● Provided data
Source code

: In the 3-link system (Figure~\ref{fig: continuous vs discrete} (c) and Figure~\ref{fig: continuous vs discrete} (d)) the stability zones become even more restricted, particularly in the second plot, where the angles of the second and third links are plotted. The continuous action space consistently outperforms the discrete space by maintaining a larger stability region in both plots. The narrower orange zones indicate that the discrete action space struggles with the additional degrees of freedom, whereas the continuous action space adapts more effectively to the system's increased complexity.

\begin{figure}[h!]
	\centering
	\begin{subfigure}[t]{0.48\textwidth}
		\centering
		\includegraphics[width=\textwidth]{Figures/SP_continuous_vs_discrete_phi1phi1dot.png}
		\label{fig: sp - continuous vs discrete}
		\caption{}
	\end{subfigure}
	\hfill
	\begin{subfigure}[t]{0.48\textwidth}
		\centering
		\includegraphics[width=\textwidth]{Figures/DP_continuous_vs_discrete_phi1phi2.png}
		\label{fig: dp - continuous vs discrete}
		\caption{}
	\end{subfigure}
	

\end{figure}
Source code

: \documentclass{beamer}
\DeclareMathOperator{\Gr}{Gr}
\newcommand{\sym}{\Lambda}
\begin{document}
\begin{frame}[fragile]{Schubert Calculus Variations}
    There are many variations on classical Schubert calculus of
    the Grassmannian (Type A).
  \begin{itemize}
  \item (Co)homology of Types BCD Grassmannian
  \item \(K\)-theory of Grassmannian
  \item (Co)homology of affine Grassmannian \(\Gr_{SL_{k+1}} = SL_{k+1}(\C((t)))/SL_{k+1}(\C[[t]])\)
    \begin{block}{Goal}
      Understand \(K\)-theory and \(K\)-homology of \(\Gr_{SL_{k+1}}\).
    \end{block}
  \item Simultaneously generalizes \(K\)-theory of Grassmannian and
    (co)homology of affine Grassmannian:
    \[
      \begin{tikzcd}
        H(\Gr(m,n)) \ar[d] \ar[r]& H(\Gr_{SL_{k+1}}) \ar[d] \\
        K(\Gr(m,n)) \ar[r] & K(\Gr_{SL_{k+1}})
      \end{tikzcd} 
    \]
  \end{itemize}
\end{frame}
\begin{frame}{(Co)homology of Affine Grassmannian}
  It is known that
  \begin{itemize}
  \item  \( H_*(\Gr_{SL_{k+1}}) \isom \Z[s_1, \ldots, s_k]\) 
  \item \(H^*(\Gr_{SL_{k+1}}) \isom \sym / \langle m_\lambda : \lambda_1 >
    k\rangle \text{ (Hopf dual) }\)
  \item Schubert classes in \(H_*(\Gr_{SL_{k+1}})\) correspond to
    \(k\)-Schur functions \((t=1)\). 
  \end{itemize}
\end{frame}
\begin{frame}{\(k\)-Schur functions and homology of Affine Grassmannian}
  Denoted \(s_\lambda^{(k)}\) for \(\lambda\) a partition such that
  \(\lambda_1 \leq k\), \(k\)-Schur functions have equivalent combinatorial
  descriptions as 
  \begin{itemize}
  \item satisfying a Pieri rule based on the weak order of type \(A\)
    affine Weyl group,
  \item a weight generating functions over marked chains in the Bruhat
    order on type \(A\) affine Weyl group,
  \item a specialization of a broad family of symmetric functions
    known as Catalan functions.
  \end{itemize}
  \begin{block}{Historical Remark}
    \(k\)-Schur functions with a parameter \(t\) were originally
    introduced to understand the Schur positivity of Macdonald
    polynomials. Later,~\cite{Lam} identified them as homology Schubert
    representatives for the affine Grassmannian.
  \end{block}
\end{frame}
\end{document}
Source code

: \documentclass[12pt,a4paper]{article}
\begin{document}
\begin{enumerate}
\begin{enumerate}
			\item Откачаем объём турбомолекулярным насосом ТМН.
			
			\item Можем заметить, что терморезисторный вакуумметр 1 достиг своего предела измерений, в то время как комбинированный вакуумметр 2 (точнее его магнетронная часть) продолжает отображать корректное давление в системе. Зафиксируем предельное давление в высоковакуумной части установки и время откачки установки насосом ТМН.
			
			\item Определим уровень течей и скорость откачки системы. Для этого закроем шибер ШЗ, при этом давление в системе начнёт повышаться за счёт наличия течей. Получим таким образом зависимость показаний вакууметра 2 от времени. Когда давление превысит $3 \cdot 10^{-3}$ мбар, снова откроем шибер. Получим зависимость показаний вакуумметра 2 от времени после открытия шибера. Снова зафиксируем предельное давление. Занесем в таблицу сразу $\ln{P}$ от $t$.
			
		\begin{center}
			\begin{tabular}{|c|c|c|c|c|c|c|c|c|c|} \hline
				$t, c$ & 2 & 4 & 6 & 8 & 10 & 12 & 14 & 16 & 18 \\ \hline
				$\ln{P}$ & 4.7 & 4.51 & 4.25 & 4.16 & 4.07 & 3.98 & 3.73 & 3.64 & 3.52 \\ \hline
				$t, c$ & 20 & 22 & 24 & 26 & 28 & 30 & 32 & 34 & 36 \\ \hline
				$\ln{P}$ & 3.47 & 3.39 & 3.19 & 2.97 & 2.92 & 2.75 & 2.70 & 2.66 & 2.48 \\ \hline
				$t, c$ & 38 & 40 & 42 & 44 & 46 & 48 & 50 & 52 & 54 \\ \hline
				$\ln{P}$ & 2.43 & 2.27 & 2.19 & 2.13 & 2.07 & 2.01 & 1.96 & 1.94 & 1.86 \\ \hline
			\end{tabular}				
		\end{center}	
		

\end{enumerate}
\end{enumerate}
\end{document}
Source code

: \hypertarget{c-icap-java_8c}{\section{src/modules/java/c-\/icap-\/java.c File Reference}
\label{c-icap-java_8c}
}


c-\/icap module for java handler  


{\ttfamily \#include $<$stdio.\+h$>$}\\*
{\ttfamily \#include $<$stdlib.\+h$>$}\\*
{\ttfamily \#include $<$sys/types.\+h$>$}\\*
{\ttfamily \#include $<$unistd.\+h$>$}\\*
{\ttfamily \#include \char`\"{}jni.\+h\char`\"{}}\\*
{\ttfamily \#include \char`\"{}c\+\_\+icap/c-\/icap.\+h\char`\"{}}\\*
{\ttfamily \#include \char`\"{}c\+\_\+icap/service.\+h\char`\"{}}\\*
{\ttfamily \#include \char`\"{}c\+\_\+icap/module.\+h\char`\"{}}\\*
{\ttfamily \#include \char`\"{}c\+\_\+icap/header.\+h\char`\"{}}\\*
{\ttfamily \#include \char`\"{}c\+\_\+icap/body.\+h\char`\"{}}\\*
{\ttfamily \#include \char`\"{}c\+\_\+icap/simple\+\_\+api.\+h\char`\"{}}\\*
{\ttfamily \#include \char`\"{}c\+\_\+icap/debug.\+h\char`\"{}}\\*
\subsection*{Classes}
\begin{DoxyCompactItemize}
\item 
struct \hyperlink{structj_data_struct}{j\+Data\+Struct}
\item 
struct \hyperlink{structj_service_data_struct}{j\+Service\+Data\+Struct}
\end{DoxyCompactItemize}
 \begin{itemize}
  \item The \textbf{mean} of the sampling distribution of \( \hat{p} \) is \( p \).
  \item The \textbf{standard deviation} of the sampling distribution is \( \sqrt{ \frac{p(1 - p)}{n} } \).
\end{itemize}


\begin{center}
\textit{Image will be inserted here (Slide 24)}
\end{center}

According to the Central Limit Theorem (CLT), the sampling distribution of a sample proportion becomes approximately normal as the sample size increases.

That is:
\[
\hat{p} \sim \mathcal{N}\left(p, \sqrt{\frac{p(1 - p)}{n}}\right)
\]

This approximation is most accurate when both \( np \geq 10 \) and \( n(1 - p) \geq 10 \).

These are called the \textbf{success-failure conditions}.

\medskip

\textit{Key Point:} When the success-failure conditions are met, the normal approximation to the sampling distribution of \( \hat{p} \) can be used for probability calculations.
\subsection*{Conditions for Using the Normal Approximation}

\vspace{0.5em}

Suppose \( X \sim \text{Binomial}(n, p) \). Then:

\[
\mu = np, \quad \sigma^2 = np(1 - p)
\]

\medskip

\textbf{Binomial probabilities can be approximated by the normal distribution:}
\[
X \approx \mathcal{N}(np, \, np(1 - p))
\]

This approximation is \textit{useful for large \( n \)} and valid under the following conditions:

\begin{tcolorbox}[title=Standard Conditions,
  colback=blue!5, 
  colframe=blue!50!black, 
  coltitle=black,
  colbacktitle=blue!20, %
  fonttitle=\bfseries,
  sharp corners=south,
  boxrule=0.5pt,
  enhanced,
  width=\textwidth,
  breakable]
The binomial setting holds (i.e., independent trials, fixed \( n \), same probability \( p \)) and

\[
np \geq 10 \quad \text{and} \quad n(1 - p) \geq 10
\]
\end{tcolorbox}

● What the task requires
Please write out, exactly as they appear, the line that contains "The binomial setting" and every line after it up to the end of the entries above, and no others.

● Response to the exercise
The binomial setting holds (i.e., independent trials, fixed \( n \), same probability \( p \)) and

\[
np \geq 10 \quad \text{and} \quad n(1 - p) \geq 10
\]
\end{tcolorbox}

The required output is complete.